Given the Beveridge Curve’s sharp shift post-2008, you can probably already guess what happened to it following March 2020.



Shifted even more outward; so much more it’s actually quite ridiculous. There’s still the downward slope, that’s good, but the supposed or expected intuitive relationship between the measure of labor demand (some form of job openings rate) and the mainstream metric for labor use (unemployment rate) is even more out of whack.

Does this make JO more reliable, or simply raise even more questions about its construction, use, and then interpretive value?

And these curves use the standard BLS unemployment rate or its official labor force to come up with the utilization number for each X-axis.

Back years ago, I came up with what I still believe a more consistent metric which at least tried to account for the participation problem, and in doing so this only shows just how far unaligned, detached these curves have grown since, oh, early 2009. The alternate 2009-19 curve is hanging out even farther outward.



One constant in all three of the curves for 2020-21 is how they haven’t been curves much at all since last January; most pronounced and most obvious in the alternate version. At least before then, the green line alternate was in the vicinity of its 2009-19 neighbor (immediately above).
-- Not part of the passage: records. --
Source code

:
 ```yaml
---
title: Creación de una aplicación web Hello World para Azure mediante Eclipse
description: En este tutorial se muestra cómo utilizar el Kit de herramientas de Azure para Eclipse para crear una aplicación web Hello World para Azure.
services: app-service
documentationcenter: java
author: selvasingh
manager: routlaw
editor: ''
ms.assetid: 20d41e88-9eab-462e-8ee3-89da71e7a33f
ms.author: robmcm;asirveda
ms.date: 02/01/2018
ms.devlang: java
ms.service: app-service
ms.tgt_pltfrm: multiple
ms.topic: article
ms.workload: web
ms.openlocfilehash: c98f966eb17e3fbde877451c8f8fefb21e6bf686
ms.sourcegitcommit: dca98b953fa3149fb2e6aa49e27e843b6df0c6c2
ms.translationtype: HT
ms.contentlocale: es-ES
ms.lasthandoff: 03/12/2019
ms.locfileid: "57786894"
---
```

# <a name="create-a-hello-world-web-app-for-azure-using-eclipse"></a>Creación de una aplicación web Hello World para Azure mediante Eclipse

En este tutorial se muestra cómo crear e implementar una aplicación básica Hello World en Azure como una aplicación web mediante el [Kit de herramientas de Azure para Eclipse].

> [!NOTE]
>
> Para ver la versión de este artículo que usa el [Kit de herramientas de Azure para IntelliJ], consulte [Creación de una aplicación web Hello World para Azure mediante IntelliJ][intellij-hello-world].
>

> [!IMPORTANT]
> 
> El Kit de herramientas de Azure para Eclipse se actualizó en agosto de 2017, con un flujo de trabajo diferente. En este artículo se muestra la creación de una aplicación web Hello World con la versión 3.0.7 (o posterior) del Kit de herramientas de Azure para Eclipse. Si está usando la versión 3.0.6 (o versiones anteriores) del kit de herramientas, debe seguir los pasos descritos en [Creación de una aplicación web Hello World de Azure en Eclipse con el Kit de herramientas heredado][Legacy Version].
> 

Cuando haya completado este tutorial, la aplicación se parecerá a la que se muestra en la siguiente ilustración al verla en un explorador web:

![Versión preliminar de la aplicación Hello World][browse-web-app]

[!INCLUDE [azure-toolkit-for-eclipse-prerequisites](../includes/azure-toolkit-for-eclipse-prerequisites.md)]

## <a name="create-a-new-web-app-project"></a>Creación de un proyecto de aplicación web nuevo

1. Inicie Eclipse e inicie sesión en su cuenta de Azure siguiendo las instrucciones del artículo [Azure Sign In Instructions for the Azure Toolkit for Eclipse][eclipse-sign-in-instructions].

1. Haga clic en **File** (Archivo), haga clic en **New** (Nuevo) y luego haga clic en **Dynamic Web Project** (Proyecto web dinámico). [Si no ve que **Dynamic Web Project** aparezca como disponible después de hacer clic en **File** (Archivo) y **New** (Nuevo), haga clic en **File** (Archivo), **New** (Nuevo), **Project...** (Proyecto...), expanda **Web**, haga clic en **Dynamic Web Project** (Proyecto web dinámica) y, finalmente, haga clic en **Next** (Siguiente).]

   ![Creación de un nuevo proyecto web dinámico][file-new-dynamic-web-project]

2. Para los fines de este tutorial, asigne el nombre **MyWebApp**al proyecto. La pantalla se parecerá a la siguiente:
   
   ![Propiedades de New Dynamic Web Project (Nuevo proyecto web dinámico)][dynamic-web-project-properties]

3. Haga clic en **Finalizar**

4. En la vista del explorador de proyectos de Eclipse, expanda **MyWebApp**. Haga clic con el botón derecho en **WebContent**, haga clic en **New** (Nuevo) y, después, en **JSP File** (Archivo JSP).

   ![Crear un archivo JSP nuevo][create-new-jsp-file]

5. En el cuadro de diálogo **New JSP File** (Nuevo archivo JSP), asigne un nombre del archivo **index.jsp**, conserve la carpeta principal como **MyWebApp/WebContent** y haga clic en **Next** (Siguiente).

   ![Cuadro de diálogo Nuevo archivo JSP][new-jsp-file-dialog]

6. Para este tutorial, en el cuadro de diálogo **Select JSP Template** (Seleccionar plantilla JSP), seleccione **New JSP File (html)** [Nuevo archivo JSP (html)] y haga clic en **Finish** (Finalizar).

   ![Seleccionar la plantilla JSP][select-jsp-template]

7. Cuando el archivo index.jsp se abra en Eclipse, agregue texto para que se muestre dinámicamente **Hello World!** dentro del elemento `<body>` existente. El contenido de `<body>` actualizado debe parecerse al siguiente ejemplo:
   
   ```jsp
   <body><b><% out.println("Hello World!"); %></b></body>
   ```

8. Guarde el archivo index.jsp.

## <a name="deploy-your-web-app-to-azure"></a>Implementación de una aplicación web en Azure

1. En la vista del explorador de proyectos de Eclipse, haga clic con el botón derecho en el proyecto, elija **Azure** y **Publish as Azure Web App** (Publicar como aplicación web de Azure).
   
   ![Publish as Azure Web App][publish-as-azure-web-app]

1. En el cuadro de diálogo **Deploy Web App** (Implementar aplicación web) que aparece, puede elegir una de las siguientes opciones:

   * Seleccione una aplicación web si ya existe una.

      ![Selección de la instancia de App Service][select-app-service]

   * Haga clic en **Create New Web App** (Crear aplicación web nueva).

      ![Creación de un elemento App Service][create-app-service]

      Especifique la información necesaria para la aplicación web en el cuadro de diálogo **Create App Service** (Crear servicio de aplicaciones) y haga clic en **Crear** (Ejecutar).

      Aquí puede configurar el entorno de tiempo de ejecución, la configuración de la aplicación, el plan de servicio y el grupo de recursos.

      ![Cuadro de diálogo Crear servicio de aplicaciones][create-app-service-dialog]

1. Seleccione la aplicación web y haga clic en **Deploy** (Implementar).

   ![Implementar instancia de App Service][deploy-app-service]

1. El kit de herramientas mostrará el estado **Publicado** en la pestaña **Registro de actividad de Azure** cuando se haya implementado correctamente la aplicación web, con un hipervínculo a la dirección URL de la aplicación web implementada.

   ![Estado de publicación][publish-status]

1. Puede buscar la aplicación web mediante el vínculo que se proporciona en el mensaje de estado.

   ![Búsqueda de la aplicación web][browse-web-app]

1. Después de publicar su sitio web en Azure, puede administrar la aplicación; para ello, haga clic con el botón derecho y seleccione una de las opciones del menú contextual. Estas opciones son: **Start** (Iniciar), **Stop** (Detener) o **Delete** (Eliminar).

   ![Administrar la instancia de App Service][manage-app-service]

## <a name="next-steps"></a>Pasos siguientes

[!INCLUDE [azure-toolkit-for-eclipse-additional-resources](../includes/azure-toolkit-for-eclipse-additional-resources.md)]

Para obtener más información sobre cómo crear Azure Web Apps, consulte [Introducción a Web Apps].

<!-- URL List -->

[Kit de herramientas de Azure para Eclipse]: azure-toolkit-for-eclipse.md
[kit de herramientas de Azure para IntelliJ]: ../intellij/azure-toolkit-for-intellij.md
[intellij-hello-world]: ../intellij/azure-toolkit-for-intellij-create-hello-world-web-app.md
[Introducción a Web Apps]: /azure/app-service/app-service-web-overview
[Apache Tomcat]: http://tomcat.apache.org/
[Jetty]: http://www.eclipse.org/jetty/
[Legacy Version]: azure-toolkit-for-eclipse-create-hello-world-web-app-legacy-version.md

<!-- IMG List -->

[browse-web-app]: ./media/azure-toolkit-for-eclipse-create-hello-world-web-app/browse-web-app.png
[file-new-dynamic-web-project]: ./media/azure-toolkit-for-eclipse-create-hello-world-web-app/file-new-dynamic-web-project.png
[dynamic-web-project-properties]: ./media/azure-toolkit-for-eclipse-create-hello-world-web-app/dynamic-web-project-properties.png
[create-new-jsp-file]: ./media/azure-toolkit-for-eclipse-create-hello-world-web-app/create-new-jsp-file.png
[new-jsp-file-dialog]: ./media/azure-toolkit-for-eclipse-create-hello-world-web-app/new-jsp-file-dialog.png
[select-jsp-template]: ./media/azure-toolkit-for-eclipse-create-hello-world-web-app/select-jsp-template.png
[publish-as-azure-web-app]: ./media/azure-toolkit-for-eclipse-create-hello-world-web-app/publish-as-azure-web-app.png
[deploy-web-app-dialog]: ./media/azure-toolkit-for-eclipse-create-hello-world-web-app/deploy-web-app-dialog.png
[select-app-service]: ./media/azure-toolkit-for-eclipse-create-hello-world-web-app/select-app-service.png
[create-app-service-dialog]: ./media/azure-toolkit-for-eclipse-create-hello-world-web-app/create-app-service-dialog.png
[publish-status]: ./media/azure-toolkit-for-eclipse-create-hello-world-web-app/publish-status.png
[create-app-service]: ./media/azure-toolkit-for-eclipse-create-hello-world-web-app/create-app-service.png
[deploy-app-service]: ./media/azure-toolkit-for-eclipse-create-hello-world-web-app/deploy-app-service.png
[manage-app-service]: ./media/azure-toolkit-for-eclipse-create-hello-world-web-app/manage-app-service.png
All of the green lines went practically vertical for the first seven months of 2021 when Job Openings data went straight up. 

At the very least, this tells you in very strong terms to question JO and not take it at face value given how even the highly favorable unemployment rate can’t come close to matching it! In the mainstream, the inflationary LABOR SHORTAGE!!!! is constantly put forward as the only explanation possible, the only way to interpret labor market data.

Trust the Fed’s verdict.

That’s not true, nor has it been for many, many years. In this sense, nothing has actually changed; not in 2021, either. If anything, the problems have gotten worse – data incongruencies along with very likely the real economy problems responsible for them.

Companies appear to advertise for work, but won’t pay or even hire when the time “comes.” The next step would be to figure out why (see: October 2008 and how it was right then the Labor Force changed).

The latest FOMC minutes published this afternoon show just how “hawkish” the Fed has skewed. Not because of last year’s CPIs, but for what officials believe (without having any way of figuring the monetary system) is a deadly combination of rising inflation expectations coupled with what their models employing direct numbers like JO (Yellen’s “inflation dashboard”) tell them is an increasingly tight labor market.

It’s just that the “labor market” is “tight” if in the same exact ways it had been the last time(s) the FOMC was so hawkish. If not more so (misleading).